Он растил детей, и вот теперь, когда дети выросли и за них можно не беспокоиться — сын сам воспитывает мальчишек в ПТУ, дочь из лучших портних в городском ателье, — Алексей Васильевич твердо может сказать, что никому ничего не должен.
И поэтому сейчас, когда печаль поджала душу, он может махнуть на все рукой и сказать: пусть все будет как будет. Мешать себе он не станет.
И, успокоившись, с видом решительным вернулся в дом.
— Ну что ж, братцы, пора и отдыхать, — сказала Надя. — Потопаю я, пожалуй.
Они ее не удерживали.
Окна забыли закрыть и занавесить, и лунный свет, отражаясь от зелени сада, клочьями плыл по комнате.
Встревоженные луной, отчаянно ныли комары. В саду что-то тесно шуршало, перепутывалось, вздрагивало. Среди этих шорохов и дальних неясных вскриков Алексею Васильевичу было тревожно и смутно, и вдруг, крепко зажмурив глаза, чтоб не видеть зелени сада и отраженного лунного света, он почувствовал — не умом, не сердцем даже, но как-то кожей, — что он не только любит эту женщину — к этому он понемногу начал привыкать и, унимая нытье печали в груди, смиряться с этим, — но он окончательно почувствовал, что он еще никого и некогда не любил. Короткие беспечальные встречи — что говорить о них. Сейчас ясно было до конца, что он никогда не любил и жену свою Клавдию Денисовну, и понятно было, что он всю жизнь прожил с ней рядом только потому, что должен же кто-то заботиться о нем, готовить ему пищу, штопать носки, растить его детей.
Что-то покручивало его, постанывало в нем, и Алексей Васильевич отдаленно, смутно догадывался, что в нем что-то просыпается, но только что, что? А как ведь замечательно жил — для веселья, для счастья, для того, чтоб знать наверняка — солнце взойдет, вот оно-то никогда не обманет и взойдет обязательно; а работал — и работал хорошо, — чтоб кормить и одевать себя и семью; да что говорить, даже во времена бед, когда гибли его друзья, он, конечно, горевал и печалился, но и тогда оставалось место для короткой радости — а он-то сам жив!

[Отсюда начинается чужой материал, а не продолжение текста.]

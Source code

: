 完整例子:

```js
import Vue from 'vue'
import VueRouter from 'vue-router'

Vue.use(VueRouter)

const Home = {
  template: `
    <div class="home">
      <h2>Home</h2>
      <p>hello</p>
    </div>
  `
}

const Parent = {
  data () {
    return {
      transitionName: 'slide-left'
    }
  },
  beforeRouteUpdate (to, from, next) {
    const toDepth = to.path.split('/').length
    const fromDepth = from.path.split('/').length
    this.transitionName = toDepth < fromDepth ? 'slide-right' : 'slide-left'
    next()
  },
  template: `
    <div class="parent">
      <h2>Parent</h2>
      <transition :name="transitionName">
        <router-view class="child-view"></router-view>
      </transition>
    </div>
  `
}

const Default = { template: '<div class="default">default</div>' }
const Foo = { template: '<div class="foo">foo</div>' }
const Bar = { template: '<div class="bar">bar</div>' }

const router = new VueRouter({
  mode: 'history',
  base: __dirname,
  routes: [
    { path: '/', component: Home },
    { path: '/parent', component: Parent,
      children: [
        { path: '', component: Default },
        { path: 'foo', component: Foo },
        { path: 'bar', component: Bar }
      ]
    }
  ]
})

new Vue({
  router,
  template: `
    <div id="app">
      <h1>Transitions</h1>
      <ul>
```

И не то беда, что жизнь его уже подлетает к закату, а то беда, что вот сейчас догадался он, что прожил ее, никого не любя, с душой, что ли сказать, спящей. Вот-то с чем не мог он сейчас смириться: дело нешуточное, жизнь, как ни крути, она не чья-нибудь, а он-то несся безоглядно, думал, вот как все весело, радостно, так бы и всегда — и вдруг стоп машина, а ходка-то, оказывается, холостая, пустой, выходит, прогон.
Однако же оставалось место и для утешения: нет, нет, жизнь его не пропала, она лишь могла пропасть, но не пропала, ему должно было повезти, и ему повезло — он встретил эту женщину, и вот теперь заскрипела, закрутилась и проклюнулась в нем его душа.

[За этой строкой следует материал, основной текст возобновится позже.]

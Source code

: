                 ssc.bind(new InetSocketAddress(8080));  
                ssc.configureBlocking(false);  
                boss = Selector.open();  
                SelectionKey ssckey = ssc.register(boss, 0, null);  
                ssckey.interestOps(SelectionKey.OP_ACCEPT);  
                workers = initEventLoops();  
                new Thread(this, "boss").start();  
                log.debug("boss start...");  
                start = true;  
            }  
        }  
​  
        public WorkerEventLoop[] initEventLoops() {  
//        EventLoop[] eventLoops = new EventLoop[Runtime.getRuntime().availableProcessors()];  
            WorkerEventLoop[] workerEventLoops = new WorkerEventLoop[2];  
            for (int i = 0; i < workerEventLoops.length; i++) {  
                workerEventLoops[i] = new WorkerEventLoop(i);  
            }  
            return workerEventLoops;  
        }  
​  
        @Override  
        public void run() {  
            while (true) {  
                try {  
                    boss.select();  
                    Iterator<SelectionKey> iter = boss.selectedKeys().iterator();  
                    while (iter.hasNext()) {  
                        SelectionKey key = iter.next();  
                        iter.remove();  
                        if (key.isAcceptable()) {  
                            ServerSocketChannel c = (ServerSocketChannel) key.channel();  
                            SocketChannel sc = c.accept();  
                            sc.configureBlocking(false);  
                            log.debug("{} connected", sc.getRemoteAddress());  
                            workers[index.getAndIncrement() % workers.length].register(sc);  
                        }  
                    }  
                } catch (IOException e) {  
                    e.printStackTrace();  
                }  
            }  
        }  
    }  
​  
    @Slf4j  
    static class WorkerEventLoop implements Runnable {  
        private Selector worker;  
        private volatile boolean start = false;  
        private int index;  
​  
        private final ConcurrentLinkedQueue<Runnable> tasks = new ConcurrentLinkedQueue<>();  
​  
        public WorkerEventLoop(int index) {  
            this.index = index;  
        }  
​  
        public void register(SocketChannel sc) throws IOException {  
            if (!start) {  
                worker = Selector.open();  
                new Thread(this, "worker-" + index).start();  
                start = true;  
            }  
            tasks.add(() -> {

Наученный быстрым летом и свистом прожитой жизни, он жизнь свою дальнейшую видел в два-три пролета глаза, и сейчас она казалась такой короткой, что понятно было, что никого больше, кроме этой женщины, он полюбить не успеет.
И тогда он обнял Анну Федоровну так крепко, чтоб уж никогда не разнимать объятий, и она прибилась к нему, дыхание ее на груди проникало сквозь его кожу и осторожно обволакивало его сердце мягким, чуть дрожащим теплом, и он, закрыв глаза, уже забыл себя полностью, лишь потерянно повторял ее имя, как же так, и навсегда, и никогда больше, и:
— Аня, Аннушка, Анюта.
А она-то, не привыкшая, верно, к тому, что кто-то потерянно зовет ее, прижалась к нему вовсе накрепко, вовсе уже навсегда, и глаза ее у него на груди были влажны, дыхание так тепло, что обволакивало не только что его сердце, но всю его кожу, все тело целиком.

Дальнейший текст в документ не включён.